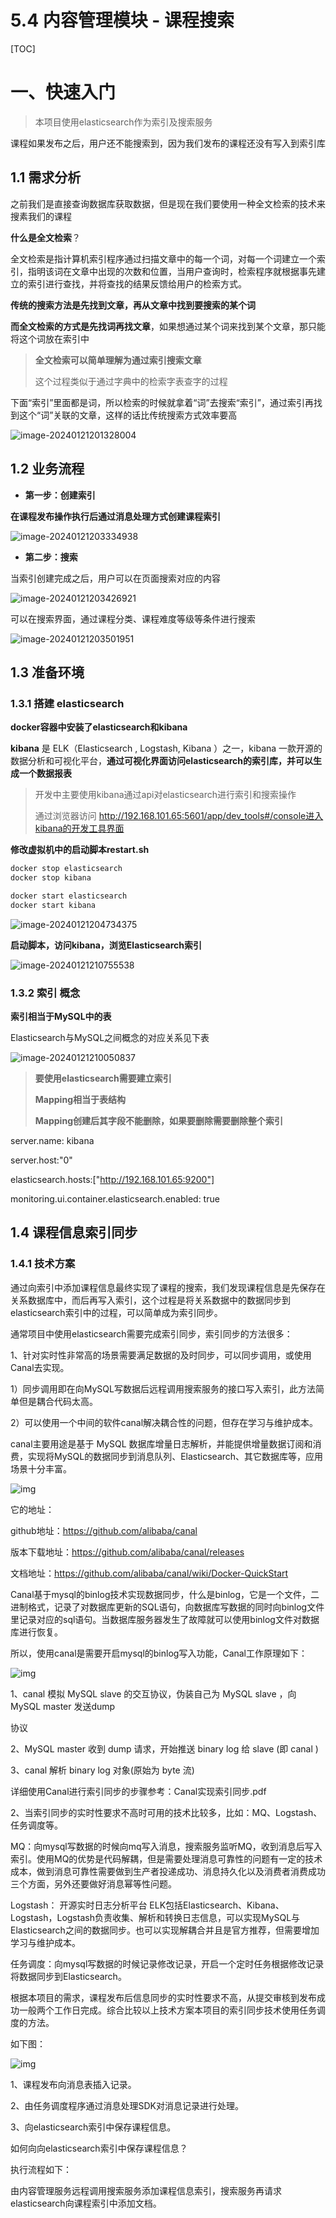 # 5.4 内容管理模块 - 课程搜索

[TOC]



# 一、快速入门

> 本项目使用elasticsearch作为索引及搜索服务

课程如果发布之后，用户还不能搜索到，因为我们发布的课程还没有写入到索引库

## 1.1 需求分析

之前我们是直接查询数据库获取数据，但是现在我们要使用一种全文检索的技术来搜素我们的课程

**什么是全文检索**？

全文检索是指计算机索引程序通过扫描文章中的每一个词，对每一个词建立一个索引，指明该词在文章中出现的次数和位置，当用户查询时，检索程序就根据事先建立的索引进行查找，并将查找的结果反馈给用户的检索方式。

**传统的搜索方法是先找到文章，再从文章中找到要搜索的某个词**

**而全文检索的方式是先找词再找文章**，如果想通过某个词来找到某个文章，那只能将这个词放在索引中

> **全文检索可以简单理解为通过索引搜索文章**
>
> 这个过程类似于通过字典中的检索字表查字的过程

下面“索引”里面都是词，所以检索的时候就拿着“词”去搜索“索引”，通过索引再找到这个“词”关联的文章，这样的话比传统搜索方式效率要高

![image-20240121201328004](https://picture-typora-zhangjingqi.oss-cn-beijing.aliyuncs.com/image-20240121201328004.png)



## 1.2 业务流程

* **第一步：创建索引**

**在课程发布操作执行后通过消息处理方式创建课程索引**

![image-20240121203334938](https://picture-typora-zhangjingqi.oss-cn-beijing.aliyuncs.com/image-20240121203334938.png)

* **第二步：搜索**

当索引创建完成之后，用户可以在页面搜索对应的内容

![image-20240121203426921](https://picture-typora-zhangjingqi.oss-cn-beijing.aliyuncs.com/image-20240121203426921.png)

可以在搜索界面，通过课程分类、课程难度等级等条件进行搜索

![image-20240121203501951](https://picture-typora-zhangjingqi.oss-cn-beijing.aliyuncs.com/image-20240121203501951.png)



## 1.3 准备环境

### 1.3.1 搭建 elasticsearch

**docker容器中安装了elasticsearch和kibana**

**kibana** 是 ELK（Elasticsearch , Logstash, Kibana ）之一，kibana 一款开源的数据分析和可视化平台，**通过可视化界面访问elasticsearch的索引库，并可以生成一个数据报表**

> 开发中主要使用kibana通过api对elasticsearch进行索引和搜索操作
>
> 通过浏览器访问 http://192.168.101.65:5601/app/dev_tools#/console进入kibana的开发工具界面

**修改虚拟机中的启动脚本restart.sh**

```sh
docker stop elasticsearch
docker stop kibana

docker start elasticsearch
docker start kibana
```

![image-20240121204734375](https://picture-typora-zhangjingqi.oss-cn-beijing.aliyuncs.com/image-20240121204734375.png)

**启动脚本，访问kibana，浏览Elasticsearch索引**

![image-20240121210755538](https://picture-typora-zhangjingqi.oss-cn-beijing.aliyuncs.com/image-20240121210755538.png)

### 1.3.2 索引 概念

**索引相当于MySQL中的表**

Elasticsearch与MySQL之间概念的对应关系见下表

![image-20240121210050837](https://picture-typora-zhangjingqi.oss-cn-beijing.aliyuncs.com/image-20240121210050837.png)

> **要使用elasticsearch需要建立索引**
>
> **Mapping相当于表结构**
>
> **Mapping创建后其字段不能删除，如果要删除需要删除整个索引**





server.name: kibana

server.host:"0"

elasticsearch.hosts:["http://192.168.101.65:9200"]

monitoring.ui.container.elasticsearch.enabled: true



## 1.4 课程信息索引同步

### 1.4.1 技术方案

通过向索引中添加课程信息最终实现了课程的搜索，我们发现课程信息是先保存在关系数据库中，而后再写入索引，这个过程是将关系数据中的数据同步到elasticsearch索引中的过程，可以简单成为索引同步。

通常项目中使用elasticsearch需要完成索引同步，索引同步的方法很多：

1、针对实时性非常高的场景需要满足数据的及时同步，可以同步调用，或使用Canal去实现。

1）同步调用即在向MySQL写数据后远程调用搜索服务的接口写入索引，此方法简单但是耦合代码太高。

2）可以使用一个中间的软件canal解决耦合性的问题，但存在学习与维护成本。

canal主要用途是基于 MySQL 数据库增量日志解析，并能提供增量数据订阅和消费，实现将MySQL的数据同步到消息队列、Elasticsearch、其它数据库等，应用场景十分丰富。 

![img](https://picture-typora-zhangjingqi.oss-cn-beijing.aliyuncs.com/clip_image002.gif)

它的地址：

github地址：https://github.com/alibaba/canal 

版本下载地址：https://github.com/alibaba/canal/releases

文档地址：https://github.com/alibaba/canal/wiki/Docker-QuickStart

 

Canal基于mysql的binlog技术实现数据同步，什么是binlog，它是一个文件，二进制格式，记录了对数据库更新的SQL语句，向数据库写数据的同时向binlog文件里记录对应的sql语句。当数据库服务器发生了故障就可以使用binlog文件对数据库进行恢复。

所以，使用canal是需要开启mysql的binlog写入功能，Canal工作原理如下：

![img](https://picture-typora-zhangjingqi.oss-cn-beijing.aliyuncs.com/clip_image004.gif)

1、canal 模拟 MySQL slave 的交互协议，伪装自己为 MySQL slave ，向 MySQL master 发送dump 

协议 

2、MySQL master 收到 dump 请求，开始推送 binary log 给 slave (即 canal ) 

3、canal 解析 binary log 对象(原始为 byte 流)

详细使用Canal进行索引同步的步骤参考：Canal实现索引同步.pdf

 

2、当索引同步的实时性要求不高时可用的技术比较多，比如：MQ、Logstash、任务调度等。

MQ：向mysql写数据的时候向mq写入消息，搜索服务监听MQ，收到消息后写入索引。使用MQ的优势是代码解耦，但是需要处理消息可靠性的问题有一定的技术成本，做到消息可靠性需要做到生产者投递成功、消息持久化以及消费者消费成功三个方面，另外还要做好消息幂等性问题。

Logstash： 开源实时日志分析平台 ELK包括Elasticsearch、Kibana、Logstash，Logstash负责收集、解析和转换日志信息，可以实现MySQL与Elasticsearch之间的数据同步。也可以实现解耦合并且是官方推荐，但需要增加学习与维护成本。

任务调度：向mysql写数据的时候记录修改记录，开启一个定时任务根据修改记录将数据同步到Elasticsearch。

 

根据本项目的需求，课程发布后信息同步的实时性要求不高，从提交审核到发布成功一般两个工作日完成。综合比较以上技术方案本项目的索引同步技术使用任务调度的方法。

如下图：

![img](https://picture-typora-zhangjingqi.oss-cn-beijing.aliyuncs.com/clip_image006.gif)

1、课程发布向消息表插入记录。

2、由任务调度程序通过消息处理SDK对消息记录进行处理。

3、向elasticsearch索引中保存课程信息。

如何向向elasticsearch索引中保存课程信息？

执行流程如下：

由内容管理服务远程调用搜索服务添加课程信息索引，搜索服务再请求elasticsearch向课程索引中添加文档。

■ ■ ■ ■ ■ ■ ■

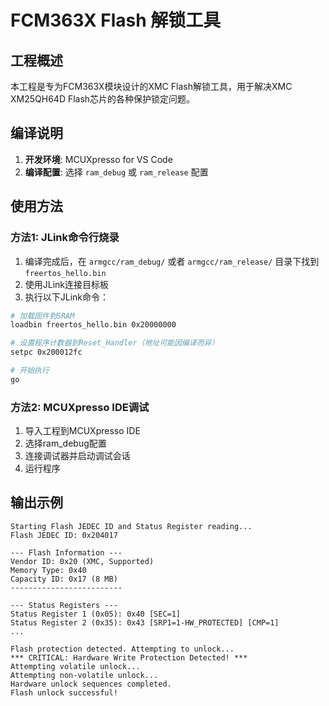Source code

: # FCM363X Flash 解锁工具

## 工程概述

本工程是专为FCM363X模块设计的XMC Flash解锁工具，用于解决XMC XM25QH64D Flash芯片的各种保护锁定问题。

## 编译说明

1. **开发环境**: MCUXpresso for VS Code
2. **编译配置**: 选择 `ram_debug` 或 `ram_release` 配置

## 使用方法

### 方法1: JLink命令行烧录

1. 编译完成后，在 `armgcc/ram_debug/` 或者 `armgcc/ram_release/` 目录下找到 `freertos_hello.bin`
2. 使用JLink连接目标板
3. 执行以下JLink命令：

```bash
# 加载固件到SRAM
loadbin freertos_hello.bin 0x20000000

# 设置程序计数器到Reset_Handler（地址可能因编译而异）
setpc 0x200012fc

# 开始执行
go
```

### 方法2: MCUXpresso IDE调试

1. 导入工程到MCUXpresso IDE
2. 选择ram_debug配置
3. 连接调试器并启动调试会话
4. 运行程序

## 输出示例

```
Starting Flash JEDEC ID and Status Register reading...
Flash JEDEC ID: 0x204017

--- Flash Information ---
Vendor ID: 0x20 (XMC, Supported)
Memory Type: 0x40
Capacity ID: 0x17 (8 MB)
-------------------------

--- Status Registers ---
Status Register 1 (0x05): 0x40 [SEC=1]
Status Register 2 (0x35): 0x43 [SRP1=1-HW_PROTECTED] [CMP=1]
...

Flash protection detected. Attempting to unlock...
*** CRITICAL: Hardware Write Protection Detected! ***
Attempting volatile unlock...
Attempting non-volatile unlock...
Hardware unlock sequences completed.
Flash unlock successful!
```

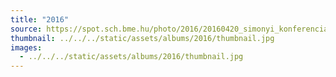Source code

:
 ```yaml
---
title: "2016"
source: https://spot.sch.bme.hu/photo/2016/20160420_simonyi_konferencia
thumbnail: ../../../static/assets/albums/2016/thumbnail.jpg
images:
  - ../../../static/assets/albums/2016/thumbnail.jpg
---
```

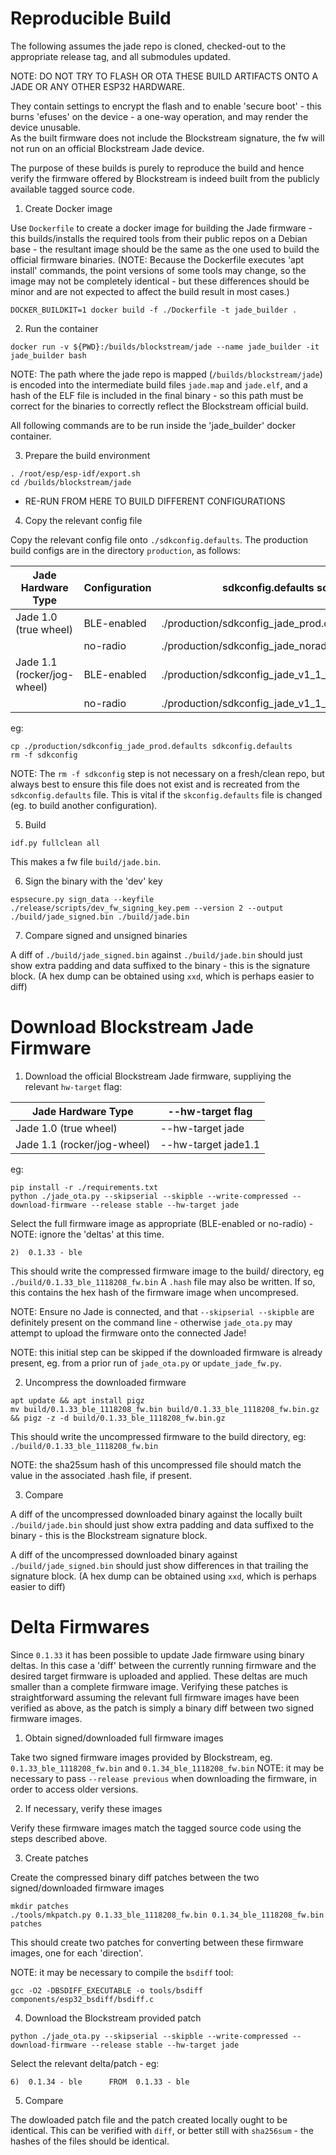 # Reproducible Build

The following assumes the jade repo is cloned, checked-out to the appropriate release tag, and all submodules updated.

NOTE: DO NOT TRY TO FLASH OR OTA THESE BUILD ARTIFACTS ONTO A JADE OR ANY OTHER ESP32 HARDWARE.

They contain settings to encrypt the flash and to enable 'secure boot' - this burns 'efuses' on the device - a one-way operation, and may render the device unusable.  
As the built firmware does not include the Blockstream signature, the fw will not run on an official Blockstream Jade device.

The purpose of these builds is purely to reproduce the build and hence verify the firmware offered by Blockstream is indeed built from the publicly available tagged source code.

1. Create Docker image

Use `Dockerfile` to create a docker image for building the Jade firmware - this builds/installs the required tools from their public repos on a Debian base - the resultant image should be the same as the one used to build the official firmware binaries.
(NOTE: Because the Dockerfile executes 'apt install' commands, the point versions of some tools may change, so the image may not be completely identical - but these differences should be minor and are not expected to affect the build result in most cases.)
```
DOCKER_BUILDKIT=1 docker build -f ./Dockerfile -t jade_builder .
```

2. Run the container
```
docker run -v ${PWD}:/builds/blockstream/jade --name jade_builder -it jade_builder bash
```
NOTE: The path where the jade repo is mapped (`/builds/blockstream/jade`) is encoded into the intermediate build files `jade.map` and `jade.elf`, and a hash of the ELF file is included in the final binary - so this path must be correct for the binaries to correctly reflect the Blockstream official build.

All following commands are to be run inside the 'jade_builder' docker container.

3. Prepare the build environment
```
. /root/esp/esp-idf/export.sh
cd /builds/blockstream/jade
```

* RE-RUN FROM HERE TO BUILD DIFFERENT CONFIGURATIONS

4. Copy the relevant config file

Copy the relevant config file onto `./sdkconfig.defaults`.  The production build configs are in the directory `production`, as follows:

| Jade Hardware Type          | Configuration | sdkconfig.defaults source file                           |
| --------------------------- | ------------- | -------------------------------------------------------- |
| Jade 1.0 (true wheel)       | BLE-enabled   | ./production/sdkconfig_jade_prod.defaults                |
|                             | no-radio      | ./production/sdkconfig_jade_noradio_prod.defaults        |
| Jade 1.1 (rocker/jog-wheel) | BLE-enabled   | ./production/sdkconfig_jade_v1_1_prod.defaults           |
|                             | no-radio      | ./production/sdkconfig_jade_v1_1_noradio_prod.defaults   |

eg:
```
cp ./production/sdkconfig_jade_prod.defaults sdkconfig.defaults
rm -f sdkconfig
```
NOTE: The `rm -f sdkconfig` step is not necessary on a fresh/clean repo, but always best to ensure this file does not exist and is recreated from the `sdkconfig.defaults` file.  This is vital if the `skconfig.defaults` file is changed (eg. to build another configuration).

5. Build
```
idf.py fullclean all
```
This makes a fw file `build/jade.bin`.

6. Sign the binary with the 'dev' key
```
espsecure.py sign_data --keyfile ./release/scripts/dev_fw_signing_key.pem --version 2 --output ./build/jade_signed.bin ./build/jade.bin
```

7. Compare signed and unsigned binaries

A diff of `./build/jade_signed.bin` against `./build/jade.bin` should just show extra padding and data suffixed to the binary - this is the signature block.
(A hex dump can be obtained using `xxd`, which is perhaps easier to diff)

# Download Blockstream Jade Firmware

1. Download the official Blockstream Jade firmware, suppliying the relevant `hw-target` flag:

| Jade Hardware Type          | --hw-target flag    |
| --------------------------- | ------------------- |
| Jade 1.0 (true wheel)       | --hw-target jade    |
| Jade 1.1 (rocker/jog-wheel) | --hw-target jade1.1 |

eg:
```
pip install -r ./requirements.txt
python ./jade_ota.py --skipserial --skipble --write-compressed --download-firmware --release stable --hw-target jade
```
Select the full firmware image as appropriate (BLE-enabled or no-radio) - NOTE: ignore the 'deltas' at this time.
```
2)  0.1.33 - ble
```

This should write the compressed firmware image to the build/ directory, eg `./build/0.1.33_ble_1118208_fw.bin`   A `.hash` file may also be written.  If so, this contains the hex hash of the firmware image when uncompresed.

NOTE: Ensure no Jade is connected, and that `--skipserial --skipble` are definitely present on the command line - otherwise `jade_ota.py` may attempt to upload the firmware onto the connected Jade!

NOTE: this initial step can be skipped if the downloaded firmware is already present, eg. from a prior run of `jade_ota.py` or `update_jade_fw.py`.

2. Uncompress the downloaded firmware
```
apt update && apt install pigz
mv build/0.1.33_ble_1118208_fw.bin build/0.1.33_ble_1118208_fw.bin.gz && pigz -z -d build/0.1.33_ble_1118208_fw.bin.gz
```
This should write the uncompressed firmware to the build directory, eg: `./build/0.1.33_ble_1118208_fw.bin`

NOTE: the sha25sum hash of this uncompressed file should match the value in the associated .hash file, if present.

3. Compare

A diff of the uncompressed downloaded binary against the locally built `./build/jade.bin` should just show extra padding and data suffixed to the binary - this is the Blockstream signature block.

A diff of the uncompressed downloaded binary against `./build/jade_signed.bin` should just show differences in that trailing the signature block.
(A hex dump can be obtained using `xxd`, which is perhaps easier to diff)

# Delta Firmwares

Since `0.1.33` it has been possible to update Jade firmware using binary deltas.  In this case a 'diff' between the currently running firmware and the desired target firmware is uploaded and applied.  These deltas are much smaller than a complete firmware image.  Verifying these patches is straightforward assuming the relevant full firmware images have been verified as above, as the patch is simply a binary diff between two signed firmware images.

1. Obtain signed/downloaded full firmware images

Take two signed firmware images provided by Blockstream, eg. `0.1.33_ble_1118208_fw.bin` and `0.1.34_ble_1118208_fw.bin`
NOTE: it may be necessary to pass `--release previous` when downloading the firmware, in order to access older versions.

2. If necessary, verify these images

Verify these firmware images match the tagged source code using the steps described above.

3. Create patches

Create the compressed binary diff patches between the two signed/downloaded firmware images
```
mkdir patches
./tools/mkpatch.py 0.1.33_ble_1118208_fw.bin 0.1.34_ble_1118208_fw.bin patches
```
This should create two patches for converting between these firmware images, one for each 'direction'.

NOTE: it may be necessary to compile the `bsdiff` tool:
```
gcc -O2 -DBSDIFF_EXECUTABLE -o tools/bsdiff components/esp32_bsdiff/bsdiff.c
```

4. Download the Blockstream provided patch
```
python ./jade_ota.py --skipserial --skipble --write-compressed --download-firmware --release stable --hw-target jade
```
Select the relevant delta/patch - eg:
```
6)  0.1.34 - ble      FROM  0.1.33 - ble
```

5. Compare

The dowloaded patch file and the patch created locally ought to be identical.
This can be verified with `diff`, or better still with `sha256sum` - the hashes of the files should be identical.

■ ■ ■ ■ ■ ■ ■

• **WHAT IS EXPECTED**
Within the material, how many lines hold the string "differences"? Give the number by itself.

• **TASK SOLUTION**
2